**What is required**
From the entries below, copy every line holding the word "fuente".

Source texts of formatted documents
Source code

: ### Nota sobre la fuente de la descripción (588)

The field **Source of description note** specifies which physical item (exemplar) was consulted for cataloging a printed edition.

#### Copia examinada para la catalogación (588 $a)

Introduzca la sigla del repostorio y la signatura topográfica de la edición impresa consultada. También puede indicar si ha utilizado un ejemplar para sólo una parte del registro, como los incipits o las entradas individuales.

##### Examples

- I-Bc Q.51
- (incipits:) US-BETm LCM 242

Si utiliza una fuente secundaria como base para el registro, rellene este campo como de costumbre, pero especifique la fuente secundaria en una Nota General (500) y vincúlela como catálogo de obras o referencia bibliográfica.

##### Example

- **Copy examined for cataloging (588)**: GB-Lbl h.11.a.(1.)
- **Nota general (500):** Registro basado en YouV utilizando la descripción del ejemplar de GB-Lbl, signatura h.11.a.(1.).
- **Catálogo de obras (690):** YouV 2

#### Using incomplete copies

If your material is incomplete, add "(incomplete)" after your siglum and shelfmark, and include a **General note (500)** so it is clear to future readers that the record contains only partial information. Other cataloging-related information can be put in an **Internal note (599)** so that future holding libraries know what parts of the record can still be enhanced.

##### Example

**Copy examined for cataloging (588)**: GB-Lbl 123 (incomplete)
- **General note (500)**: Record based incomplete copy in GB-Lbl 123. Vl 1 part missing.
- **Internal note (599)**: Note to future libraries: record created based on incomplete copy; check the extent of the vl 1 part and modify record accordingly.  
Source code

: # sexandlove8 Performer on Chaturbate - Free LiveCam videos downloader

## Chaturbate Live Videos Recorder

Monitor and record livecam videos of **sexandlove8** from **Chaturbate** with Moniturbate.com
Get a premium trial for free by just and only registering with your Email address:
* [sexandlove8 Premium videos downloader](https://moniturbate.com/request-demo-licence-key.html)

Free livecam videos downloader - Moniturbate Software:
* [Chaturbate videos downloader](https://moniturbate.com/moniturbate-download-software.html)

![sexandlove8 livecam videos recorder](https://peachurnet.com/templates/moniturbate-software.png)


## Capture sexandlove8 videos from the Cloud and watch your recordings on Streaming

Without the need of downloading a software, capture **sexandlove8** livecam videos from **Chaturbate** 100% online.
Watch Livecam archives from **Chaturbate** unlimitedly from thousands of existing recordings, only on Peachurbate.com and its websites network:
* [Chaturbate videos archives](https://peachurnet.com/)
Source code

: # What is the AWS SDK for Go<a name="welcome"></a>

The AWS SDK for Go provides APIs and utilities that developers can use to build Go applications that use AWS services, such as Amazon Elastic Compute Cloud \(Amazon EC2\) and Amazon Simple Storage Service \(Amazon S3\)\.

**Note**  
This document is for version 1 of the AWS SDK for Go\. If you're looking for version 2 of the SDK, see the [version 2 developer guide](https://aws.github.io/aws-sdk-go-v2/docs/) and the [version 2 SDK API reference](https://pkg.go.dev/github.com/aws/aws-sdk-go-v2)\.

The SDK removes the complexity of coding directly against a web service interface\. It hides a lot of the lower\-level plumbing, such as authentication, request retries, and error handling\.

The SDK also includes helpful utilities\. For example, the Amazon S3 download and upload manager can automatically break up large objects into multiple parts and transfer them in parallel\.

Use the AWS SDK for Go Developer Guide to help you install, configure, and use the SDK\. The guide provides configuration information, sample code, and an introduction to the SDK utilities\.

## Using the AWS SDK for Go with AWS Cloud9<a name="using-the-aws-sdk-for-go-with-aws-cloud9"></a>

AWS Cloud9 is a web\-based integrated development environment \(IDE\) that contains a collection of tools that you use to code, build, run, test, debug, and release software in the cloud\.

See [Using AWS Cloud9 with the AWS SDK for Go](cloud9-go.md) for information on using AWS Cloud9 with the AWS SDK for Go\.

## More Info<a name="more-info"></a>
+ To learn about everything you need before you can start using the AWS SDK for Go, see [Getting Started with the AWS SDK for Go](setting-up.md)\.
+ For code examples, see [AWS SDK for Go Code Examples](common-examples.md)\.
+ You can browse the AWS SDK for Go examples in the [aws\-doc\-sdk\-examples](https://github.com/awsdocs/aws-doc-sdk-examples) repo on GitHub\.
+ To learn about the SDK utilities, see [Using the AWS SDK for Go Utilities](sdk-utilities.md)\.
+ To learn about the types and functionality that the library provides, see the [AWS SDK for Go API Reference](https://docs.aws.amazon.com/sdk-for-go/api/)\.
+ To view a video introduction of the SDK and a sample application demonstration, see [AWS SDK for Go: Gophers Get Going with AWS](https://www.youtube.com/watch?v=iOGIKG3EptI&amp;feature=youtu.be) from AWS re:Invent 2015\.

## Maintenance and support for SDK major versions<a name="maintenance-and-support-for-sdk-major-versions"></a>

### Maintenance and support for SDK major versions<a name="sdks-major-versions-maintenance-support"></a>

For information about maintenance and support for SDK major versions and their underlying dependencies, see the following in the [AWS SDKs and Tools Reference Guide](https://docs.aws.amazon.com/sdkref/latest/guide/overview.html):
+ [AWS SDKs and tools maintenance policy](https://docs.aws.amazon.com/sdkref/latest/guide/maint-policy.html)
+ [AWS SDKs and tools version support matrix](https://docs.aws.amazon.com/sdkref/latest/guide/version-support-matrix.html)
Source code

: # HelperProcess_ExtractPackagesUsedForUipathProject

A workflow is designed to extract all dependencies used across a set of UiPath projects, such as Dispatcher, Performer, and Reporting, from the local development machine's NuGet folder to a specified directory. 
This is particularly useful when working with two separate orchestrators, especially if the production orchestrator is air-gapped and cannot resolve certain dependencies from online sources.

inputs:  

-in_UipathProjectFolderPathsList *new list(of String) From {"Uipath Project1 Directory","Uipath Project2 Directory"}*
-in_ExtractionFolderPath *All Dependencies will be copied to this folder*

**Finished exercise**
: ### Nota sobre la fuente de la descripción (588)
Si utiliza una fuente secundaria como base para el registro, rellene este campo como de costumbre, pero especifique la fuente secundaria en una Nota General (500) y vincúlela como catálogo de obras o referencia bibliográfica.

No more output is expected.